Alwaght– Turkey’s domestic developments have historically left massive influence on the country’s foreign policy, and on the opposite side foreign developments have impacted the nation’s domestic policy.
The current challenges that Ankara is facing, such as the Kurdish issue and also the economic problems, are largely stemming from the dead end that Ankara’s regional policy is running into. Weakness in dealing with the Kurdish cause has significantly cut the Turkish foreign policy maneuvering power. The interwoven troubles push Turkish leaders to seek a way out of the impasse the nation is grappling with both at home and abroad since at the time being the pressing problem is to tackle the regional crises and handle their effects on the country’s internal developments that make the country subject to economic and security challenges that can jeopardize the future of rule of the President Recep Tayyip Erdogan and the ruling Justice and Development Party (AKP).
Meanwhile, despite the fact that the Turkey’s foreign policy apparatus looks very personal and dominated by Erdogan, it should not be disregarded that the structural and systematic considerations in the country are very strong and the foreign policy issues in total cannot be attributed utterly to the president. In fact, Turkey has powerful expert bodies and decision-making institutions that are help shape Ankara’s foreign policy approaches.
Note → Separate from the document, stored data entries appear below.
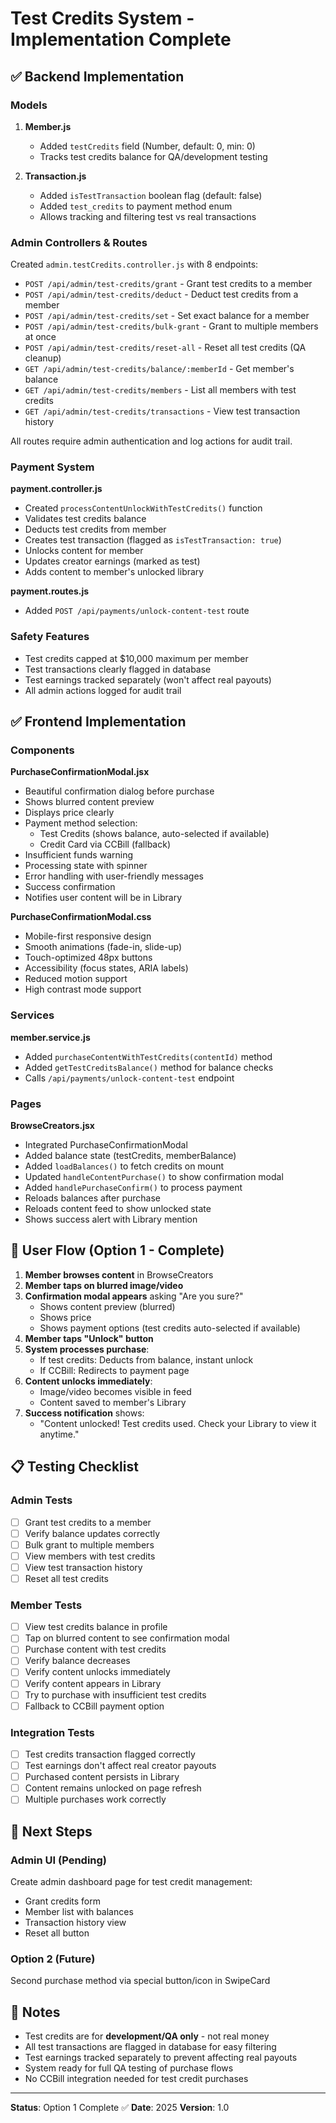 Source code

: # Test Credits System - Implementation Complete

## ✅ Backend Implementation

### Models
1. **Member.js**
   - Added `testCredits` field (Number, default: 0, min: 0)
   - Tracks test credits balance for QA/development testing

2. **Transaction.js**
   - Added `isTestTransaction` boolean flag (default: false)
   - Added `test_credits` to payment method enum
   - Allows tracking and filtering test vs real transactions

### Admin Controllers & Routes
Created `admin.testCredits.controller.js` with 8 endpoints:

- `POST /api/admin/test-credits/grant` - Grant test credits to a member
- `POST /api/admin/test-credits/deduct` - Deduct test credits from a member
- `POST /api/admin/test-credits/set` - Set exact balance for a member
- `POST /api/admin/test-credits/bulk-grant` - Grant to multiple members at once
- `POST /api/admin/test-credits/reset-all` - Reset all test credits (QA cleanup)
- `GET /api/admin/test-credits/balance/:memberId` - Get member's balance
- `GET /api/admin/test-credits/members` - List all members with test credits
- `GET /api/admin/test-credits/transactions` - View test transaction history

All routes require admin authentication and log actions for audit trail.

### Payment System
**payment.controller.js**
- Created `processContentUnlockWithTestCredits()` function
- Validates test credits balance
- Deducts test credits from member
- Creates test transaction (flagged as `isTestTransaction: true`)
- Unlocks content for member
- Updates creator earnings (marked as test)
- Adds content to member's unlocked library

**payment.routes.js**
- Added `POST /api/payments/unlock-content-test` route

### Safety Features
- Test credits capped at $10,000 maximum per member
- Test transactions clearly flagged in database
- Test earnings tracked separately (won't affect real payouts)
- All admin actions logged for audit trail

## ✅ Frontend Implementation

### Components

**PurchaseConfirmationModal.jsx**
- Beautiful confirmation dialog before purchase
- Shows blurred content preview
- Displays price clearly
- Payment method selection:
  - Test Credits (shows balance, auto-selected if available)
  - Credit Card via CCBill (fallback)
- Insufficient funds warning
- Processing state with spinner
- Error handling with user-friendly messages
- Success confirmation
- Notifies user content will be in Library

**PurchaseConfirmationModal.css**
- Mobile-first responsive design
- Smooth animations (fade-in, slide-up)
- Touch-optimized 48px buttons
- Accessibility (focus states, ARIA labels)
- Reduced motion support
- High contrast mode support

### Services

**member.service.js**
- Added `purchaseContentWithTestCredits(contentId)` method
- Added `getTestCreditsBalance()` method for balance checks
- Calls `/api/payments/unlock-content-test` endpoint

### Pages

**BrowseCreators.jsx**
- Integrated PurchaseConfirmationModal
- Added balance state (testCredits, memberBalance)
- Added `loadBalances()` to fetch credits on mount
- Updated `handleContentPurchase()` to show confirmation modal
- Added `handlePurchaseConfirm()` to process payment
- Reloads balances after purchase
- Reloads content feed to show unlocked state
- Shows success alert with Library mention

## 🎯 User Flow (Option 1 - Complete)

1. **Member browses content** in BrowseCreators
2. **Member taps on blurred image/video**
3. **Confirmation modal appears** asking "Are you sure?"
   - Shows content preview (blurred)
   - Shows price
   - Shows payment options (test credits auto-selected if available)
4. **Member taps "Unlock" button**
5. **System processes purchase**:
   - If test credits: Deducts from balance, instant unlock
   - If CCBill: Redirects to payment page
6. **Content unlocks immediately**:
   - Image/video becomes visible in feed
   - Content saved to member's Library
7. **Success notification** shows:
   - "Content unlocked! Test credits used. Check your Library to view it anytime."

## 📋 Testing Checklist

### Admin Tests
- [ ] Grant test credits to a member
- [ ] Verify balance updates correctly
- [ ] Bulk grant to multiple members
- [ ] View members with test credits
- [ ] View test transaction history
- [ ] Reset all test credits

### Member Tests
- [ ] View test credits balance in profile
- [ ] Tap on blurred content to see confirmation modal
- [ ] Purchase content with test credits
- [ ] Verify balance decreases
- [ ] Verify content unlocks immediately
- [ ] Verify content appears in Library
- [ ] Try to purchase with insufficient test credits
- [ ] Fallback to CCBill payment option

### Integration Tests
- [ ] Test credits transaction flagged correctly
- [ ] Test earnings don't affect real creator payouts
- [ ] Purchased content persists in Library
- [ ] Content remains unlocked on page refresh
- [ ] Multiple purchases work correctly

## 🚀 Next Steps

### Admin UI (Pending)
Create admin dashboard page for test credit management:
- Grant credits form
- Member list with balances
- Transaction history view
- Reset all button

### Option 2 (Future)
Second purchase method via special button/icon in SwipeCard

## 📝 Notes

- Test credits are for **development/QA only** - not real money
- All test transactions are flagged in database for easy filtering
- Test earnings tracked separately to prevent affecting real payouts
- System ready for full QA testing of purchase flows
- No CCBill integration needed for test credit purchases

---

**Status**: Option 1 Complete ✅
**Date**: 2025
**Version**: 1.0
It seems that these expert bodies have come to the conclusion that Turkey needs to adopt recalibrate its regional and international policy after its Syria policy became a failure and the country’s tensions with European countries have created further hurdles ahead of Ankara’s accession the European Union.
The resignation of Ahmet Davutoglu, the former prime minister, and coming of Binali Yildirim was indicative of emerging changes in Turkish policy. By this replacement in the top administrative post, Ankara to a large extent gave up its formerly-pursued policies and worked on diversifying its game cards in the region. It then softened approach towards Syria, moved away from the West, and went closer to Russia and Iran, two key actors on the Syrian ground.
It should be taken into account that de-escalation with Iran and Russia largely cut the Turkish costs in the region. Even more, it provided Ankara with new economic opportunities. Diplomatic benefits are also lying behind this strategy shift, in relation to the ties with Iraq and also refugee crisis. Turkey seeks killing two birds with one stone by implementing a new moderate strategy.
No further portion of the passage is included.